El misterio y la desesperanza asoman de nuevo en los archipiélagos de una obra clásica capital: la Odisea. Homero recurre de nuevo a la representación de la isla como territorio hostil durante el pasaje dedicado a Calipso, la ninfa marina de extraordinaria belleza y armoniosa voz que reinaba en la isla de Ogigia, adonde Ulises arribó. Según el relato de Homero, Calipso se enamoró del héroe y llegó a ofrecerle la inmortalidad si se casaba con ella y renunciaba a su patria y su familia, una propuesta que Ulises rechazó. El Canto V de la Odisea en el que Homero cuenta estos hechos se inicia con el relato de Atenea, que se dirige a los dioses para decirles que Ulises "se encuentra en la isla soportando fuertes penas en el palacio de la ninfa Calipso y no tiene naves provistas de remos ni compañeros que lo acompañen por el ancho lomo del mar". Asistimos una vez más a la descripción de la isla como espacio de constreñimiento e incomunicación.

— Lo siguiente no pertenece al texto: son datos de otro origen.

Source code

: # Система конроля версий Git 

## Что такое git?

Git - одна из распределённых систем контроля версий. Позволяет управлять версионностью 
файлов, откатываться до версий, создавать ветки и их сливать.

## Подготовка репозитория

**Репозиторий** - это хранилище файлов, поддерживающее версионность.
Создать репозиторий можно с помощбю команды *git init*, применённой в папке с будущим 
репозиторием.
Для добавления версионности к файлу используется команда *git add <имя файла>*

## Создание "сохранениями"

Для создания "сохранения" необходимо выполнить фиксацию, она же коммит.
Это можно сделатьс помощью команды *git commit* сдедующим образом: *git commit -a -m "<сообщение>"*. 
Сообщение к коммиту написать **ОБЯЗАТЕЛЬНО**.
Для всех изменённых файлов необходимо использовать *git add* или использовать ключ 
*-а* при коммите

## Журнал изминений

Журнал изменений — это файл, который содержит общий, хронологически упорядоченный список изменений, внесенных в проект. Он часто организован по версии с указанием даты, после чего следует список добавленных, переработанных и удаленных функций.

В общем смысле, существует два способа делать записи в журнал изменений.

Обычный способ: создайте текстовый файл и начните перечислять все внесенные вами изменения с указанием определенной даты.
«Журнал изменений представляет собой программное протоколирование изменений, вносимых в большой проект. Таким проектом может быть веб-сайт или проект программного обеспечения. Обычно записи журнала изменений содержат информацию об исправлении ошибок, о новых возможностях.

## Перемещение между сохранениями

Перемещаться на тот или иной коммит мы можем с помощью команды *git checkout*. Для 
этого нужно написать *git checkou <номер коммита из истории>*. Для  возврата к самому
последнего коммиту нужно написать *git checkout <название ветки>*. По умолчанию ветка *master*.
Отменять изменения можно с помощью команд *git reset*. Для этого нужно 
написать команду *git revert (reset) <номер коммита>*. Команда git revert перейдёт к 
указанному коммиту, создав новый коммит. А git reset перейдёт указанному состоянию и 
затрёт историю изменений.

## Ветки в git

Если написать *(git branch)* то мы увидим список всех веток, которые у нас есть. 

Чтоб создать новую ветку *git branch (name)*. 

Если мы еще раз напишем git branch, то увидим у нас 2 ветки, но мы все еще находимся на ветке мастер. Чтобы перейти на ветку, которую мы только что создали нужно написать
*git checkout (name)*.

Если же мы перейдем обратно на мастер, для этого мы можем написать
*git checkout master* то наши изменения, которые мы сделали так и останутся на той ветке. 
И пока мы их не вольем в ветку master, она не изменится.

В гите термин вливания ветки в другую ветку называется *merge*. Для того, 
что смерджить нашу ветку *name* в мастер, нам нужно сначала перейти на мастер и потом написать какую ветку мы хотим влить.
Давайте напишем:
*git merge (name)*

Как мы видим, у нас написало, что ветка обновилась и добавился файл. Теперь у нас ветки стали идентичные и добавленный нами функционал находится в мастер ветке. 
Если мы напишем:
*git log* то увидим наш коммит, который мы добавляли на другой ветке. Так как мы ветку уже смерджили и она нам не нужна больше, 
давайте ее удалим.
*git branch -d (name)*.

Junto a esta concepción de la insularidad, Homero introduce en su obra uno de los tópicos más recurrentes en la historia de la literatura, asociado también a los espacios flotantes: el tópico del locus amoenus o espacio edénico y virginal de extraordinaria riqueza natural, al que todos soñamos con escapar al menos una vez en la vida: "Cuando llegó a la isla lejana salió de pronto el color violeta y marchó tierra adentro hasta que llegó a la gran cueva... En torno a la cueva había nacido un florido bosque de alisos, chopos negros y olorosos cipreses, donde anidaban las aves de largas alas, los búhos y halcones y las cornejas marinas de afilada lengua que se ocupan de las cosas del mar. Había en la cóncava cueva una viña tupida que abundaba en uvas, y cuatro fuentes de agua clara...".
Con esta herencia de la Antigüedad no resulta extraño comprobar que las islas emerjan una y otra vez hoy, tanto en el imaginario colectivo como en las representaciones artísticas, como espacios de fábula en los que la realidad y la ficción se abrazan en favor de un único principio: todo es posible.